Hello fellow Data Enthusiasts and welcome to my Blog,
today we’re checking out how to ingest data with Azure Synapse Notebooks.
But lets start with the basics. Our target architecture is a medallion lakehouse architecture. So we create a container for each layer in our storage account.
If you don’t have a Synapse workspace please check my post how to create one. Afterwards we need to create a Spark Cluster in our Synapse Workspace, which can be done within the Synapse Workspace.

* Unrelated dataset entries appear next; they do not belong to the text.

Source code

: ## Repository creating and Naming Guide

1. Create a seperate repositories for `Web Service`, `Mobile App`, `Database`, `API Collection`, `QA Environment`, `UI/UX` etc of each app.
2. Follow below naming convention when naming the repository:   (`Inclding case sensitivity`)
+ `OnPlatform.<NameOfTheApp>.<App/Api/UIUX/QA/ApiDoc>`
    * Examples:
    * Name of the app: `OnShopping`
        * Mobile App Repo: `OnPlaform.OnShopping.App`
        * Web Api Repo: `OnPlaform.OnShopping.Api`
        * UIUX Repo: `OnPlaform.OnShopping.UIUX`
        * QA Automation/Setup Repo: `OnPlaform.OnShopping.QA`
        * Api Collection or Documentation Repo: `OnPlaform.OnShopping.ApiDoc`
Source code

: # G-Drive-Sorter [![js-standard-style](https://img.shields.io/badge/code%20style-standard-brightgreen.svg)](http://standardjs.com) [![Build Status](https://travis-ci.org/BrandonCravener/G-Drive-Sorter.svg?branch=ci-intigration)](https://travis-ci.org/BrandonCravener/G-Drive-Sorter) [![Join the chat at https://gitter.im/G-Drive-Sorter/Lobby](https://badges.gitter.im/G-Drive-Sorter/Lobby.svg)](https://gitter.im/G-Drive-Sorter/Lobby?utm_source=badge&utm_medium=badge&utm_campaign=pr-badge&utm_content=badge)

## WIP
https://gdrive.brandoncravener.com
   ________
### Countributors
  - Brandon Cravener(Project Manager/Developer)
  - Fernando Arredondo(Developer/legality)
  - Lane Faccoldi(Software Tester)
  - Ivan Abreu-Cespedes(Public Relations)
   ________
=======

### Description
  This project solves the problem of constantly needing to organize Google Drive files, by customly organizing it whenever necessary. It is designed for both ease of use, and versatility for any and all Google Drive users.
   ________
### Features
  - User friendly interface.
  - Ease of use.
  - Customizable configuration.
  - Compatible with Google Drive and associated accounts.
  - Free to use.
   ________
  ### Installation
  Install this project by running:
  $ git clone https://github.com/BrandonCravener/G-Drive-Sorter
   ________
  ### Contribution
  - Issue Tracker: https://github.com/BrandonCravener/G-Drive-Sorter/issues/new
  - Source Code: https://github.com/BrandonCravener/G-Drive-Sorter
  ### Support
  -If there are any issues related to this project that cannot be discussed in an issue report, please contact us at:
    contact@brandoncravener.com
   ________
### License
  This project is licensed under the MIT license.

Clusters are sized in Tshirt measurements (S, M, L etc.). Since S is already quite big it will probably be enough for the most tables. Since these Clusters are payed by use it could be reasonable to create different clusters for different tables. E.g. for Dimensions Small and for Facts Medium.
When the cluster is created, it’s possible install packages on the Spark clusters via the management console in the Synaspe workspace.
Packages that are used in several different clusters can be added to the workspace via the Azure Portal.
This allows us to connect to any API thats available in python or via python libraries.
Since we’re trying to copy data from an azure storage we don’t any additional libraries.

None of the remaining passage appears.